Problem to solve: If a line in the records below holds the word "numbers", copy it.

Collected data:
- Opening Delimiter -
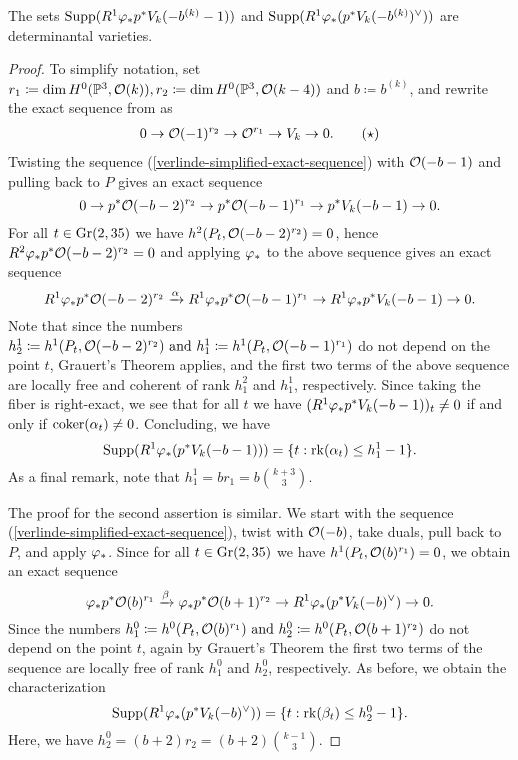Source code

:\begin{proposition}
The sets
$\operatorname{Supp}(R^1 \varphi_{*}p^{*} V_{k}(-b^{(k)}-1))$ and
$\operatorname{Supp}(R^1 \varphi_{*}(p^{*} V_{k}(-b^{(k)})^\vee))$ 
are determinantal varieties.
\end{proposition}
\begin{proof}
To simplify notation, set
$r_1 \coloneqq \dim H^0(\mathbb{P}^3, \mathcal{O}(k)),
r_2 \coloneqq \dim H^0(\mathbb{P}^3, \mathcal{O}(k-4))$ and $b\coloneqq b^{(k)}$,
and rewrite the exact sequence from  as
\begin{align} \label{verlinde-simplified-exact-sequence}
0 \to \mathcal{O}(-1)^{r_2} \to \mathcal{O}^{r_1} \to V_k \to 0. \tag{$\star$}
\end{align}
Twisting the sequence (\ref{verlinde-simplified-exact-sequence}) with $\mathcal{O}(-b-1)$ and pulling back to $P$ gives an exact sequence
\[
0
\to  {p^{*}\mathcal{O}(-b-2)^{r_2}}
\to  {p^{*}\mathcal{O}(-b-1)^{r_1}}
\to  {p^{*}V_k(-b-1)}
\to  0.
\]
For all $t\in \operatorname{Gr}(2,35)$ we have
$h^2(P_t, \mathcal{O}(-b-2)^{r_2}) = 0$,
hence
$R^2\varphi_{*}p^{*}\mathcal{O}(-b-2)^{r_2} = 0$
and applying $\varphi_{*}$ to the above sequence gives an exact sequence
\[
R^1\varphi_{*}p^{*}\mathcal{O}(-b-2)^{r_2}
\xrightarrow{\alpha}
R^1\varphi_{*}p^{*}\mathcal{O}(-b-1)^{r_1} 
\to
R^1\varphi_{*}p^{*} V_k(-b-1)
\to 0.
\]
Note that since the numbers
$
h^{1}_{2}\coloneqq h^1(P_t, \mathcal{O}(-b-2)^{r_2})
\text{ and }
h_{1}^{1}\coloneqq h^1(P_t, \mathcal{O}(-b-1)^{r_1})
$
do not depend on the point $t$, Grauert's Theorem applies, and the first two terms of the above sequence are locally free and coherent of rank $h_1^2$ and $h_1^1$, respectively. Since taking the fiber is right-exact, we see that for all $t$ we have
$(R^1\varphi_{*}p^{*} V_k(-b-1))_t \neq 0$ if and only if $\operatorname{coker}(\alpha_t) \neq 0$. Concluding, we have
\[
\operatorname{Supp}(R^1\varphi_{*}(p^{*} V_k(-b-1)))
= \{t : \operatorname{rk} (\alpha_t)\leq h^{1}_1 - 1\}.
\]
As a final remark, note that $h^1_1 = b r_1 = b \binom{k+3}{3}.$

The proof for the second assertion is similar. We start with the sequence (\ref{verlinde-simplified-exact-sequence}), twist with $\mathcal{O}(-b)$, take duals, pull back to $P$, and apply $\varphi_{*}$. Since for all $t\in \operatorname{Gr}(2,35)$ we have $h^1(P_t, \mathcal{O}(b)^{r_1})=0$, we obtain an exact sequence
\[
	{\varphi_{*}p^{*}\mathcal{O}(b)^{r_1} }
\xrightarrow{\beta}	{\varphi_{*}p^{*}\mathcal{O}(b+1)^{r_2}}
\to	{R^1 \varphi_{*}(p^{*} V_{k}(-b)^\vee)}
\to 0.
\]
Since the numbers
$
h^0_1 \coloneqq h^0(P_t,\mathcal{O}(b)^{r_1}) \text{ and }
h^0_2 \coloneqq h^0(P_t, \mathcal{O}(b+1)^{r_2})
$
do not depend on the point $t$, again by Grauert's Theorem the first two terms of the sequence are locally free of rank $h^0_1$ and $h^0_2$, respectively. As before, we obtain the characterization
\[
	\operatorname{Supp}(R^1 \varphi_{*}(p^{*} V_{k}(-b)^\vee))
	= \{t : \operatorname{rk} (\beta_t)\leq h^{0}_2 - 1\}.
\]
Here, we have $h_2^0 = (b+2)r_2 = (b+2)\binom{k-1}{3}.$
\end{proof}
- Closing Delimiter -
Final answer:
Note that since the numbers
Since the numbers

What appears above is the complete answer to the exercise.